# WHAT THE TASK ASKS
Output all the data exactly as it appears below.

(Items from a dataset)
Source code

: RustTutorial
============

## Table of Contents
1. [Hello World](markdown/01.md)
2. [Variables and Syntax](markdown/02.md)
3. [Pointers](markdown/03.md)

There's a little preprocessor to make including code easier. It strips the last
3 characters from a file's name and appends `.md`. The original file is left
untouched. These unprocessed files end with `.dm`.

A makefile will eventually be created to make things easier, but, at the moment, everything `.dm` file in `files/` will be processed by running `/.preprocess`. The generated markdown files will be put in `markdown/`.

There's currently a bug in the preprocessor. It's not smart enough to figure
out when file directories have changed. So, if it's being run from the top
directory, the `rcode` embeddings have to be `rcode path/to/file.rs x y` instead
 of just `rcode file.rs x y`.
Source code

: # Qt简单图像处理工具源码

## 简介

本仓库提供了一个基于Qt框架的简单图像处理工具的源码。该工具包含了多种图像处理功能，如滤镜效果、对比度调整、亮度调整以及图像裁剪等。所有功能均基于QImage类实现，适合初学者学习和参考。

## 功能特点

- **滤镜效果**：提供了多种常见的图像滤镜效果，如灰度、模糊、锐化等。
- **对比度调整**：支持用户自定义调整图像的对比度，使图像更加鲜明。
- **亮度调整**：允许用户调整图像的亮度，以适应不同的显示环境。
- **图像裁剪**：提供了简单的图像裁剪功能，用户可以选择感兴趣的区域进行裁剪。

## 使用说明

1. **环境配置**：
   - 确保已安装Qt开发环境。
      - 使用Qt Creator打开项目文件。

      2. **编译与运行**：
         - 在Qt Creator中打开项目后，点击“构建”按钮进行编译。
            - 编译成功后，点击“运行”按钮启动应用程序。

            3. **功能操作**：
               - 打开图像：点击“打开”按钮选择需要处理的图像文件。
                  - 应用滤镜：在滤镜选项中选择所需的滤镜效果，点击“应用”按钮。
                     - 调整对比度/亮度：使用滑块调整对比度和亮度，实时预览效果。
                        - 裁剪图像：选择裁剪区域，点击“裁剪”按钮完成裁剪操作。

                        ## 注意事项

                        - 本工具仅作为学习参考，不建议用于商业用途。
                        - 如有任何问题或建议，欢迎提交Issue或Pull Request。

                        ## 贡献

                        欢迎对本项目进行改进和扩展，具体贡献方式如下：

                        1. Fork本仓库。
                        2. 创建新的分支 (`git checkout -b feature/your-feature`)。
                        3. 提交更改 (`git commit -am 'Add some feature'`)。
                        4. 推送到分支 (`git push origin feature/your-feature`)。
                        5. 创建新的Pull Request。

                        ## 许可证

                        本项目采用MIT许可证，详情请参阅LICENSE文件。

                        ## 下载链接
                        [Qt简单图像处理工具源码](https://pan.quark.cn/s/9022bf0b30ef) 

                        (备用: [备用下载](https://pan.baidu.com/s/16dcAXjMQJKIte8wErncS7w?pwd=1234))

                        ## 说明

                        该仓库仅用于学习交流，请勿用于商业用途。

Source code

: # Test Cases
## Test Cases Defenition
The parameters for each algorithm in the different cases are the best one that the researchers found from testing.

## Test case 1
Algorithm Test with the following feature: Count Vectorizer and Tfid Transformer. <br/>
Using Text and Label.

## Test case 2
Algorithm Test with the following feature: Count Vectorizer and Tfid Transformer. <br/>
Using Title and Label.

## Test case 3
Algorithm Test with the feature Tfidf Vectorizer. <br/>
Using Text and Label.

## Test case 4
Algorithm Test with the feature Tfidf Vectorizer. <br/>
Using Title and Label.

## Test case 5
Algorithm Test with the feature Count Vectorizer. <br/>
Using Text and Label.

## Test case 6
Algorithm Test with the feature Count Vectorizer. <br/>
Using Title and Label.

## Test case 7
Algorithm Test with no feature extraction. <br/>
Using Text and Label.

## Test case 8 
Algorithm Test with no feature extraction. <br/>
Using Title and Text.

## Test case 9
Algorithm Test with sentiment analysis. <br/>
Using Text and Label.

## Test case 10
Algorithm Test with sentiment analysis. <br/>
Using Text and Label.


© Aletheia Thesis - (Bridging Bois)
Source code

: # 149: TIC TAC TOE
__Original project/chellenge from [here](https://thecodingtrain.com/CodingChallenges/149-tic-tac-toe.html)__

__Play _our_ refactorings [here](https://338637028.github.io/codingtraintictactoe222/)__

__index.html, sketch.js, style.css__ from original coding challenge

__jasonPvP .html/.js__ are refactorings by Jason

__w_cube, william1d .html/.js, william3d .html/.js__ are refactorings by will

# EXERCISE RESPONSE
Source code

: RustTutorial
============

## Table of Contents
1. [Hello World](markdown/01.md)
2. [Variables and Syntax](markdown/02.md)
3. [Pointers](markdown/03.md)

There's a little preprocessor to make including code easier. It strips the last
3 characters from a file's name and appends `.md`. The original file is left
untouched. These unprocessed files end with `.dm`.

A makefile will eventually be created to make things easier, but, at the moment, everything `.dm` file in `files/` will be processed by running `/.preprocess`. The generated markdown files will be put in `markdown/`.

There's currently a bug in the preprocessor. It's not smart enough to figure
out when file directories have changed. So, if it's being run from the top
directory, the `rcode` embeddings have to be `rcode path/to/file.rs x y` instead
 of just `rcode file.rs x y`.
Source code

: # Qt简单图像处理工具源码

## 简介

本仓库提供了一个基于Qt框架的简单图像处理工具的源码。该工具包含了多种图像处理功能，如滤镜效果、对比度调整、亮度调整以及图像裁剪等。所有功能均基于QImage类实现，适合初学者学习和参考。

## 功能特点

- **滤镜效果**：提供了多种常见的图像滤镜效果，如灰度、模糊、锐化等。
- **对比度调整**：支持用户自定义调整图像的对比度，使图像更加鲜明。
- **亮度调整**：允许用户调整图像的亮度，以适应不同的显示环境。
- **图像裁剪**：提供了简单的图像裁剪功能，用户可以选择感兴趣的区域进行裁剪。

## 使用说明

1. **环境配置**：
   - 确保已安装Qt开发环境。
      - 使用Qt Creator打开项目文件。

      2. **编译与运行**：
         - 在Qt Creator中打开项目后，点击“构建”按钮进行编译。
            - 编译成功后，点击“运行”按钮启动应用程序。

            3. **功能操作**：
               - 打开图像：点击“打开”按钮选择需要处理的图像文件。
                  - 应用滤镜：在滤镜选项中选择所需的滤镜效果，点击“应用”按钮。
                     - 调整对比度/亮度：使用滑块调整对比度和亮度，实时预览效果。
                        - 裁剪图像：选择裁剪区域，点击“裁剪”按钮完成裁剪操作。

                        ## 注意事项

                        - 本工具仅作为学习参考，不建议用于商业用途。
                        - 如有任何问题或建议，欢迎提交Issue或Pull Request。

                        ## 贡献

                        欢迎对本项目进行改进和扩展，具体贡献方式如下：

                        1. Fork本仓库。
                        2. 创建新的分支 (`git checkout -b feature/your-feature`)。
                        3. 提交更改 (`git commit -am 'Add some feature'`)。
                        4. 推送到分支 (`git push origin feature/your-feature`)。
                        5. 创建新的Pull Request。

                        ## 许可证

                        本项目采用MIT许可证，详情请参阅LICENSE文件。

                        ## 下载链接
                        [Qt简单图像处理工具源码](https://pan.quark.cn/s/9022bf0b30ef) 

                        (备用: [备用下载](https://pan.baidu.com/s/16dcAXjMQJKIte8wErncS7w?pwd=1234))

                        ## 说明

                        该仓库仅用于学习交流，请勿用于商业用途。

Source code

: # Test Cases
## Test Cases Defenition
The parameters for each algorithm in the different cases are the best one that the researchers found from testing.

## Test case 1
Algorithm Test with the following feature: Count Vectorizer and Tfid Transformer. <br/>
Using Text and Label.

## Test case 2
Algorithm Test with the following feature: Count Vectorizer and Tfid Transformer. <br/>
Using Title and Label.

## Test case 3
Algorithm Test with the feature Tfidf Vectorizer. <br/>
Using Text and Label.

## Test case 4
Algorithm Test with the feature Tfidf Vectorizer. <br/>
Using Title and Label.

## Test case 5
Algorithm Test with the feature Count Vectorizer. <br/>
Using Text and Label.

## Test case 6
Algorithm Test with the feature Count Vectorizer. <br/>
Using Title and Label.

## Test case 7
Algorithm Test with no feature extraction. <br/>
Using Text and Label.

## Test case 8 
Algorithm Test with no feature extraction. <br/>
Using Title and Text.

## Test case 9
Algorithm Test with sentiment analysis. <br/>
Using Text and Label.

## Test case 10
Algorithm Test with sentiment analysis. <br/>
Using Text and Label.


© Aletheia Thesis - (Bridging Bois)
Source code

: # 149: TIC TAC TOE
__Original project/chellenge from [here](https://thecodingtrain.com/CodingChallenges/149-tic-tac-toe.html)__

__Play _our_ refactorings [here](https://338637028.github.io/codingtraintictactoe222/)__

__index.html, sketch.js, style.css__ from original coding challenge

__jasonPvP .html/.js__ are refactorings by Jason

__w_cube, william1d .html/.js, william3d .html/.js__ are refactorings by will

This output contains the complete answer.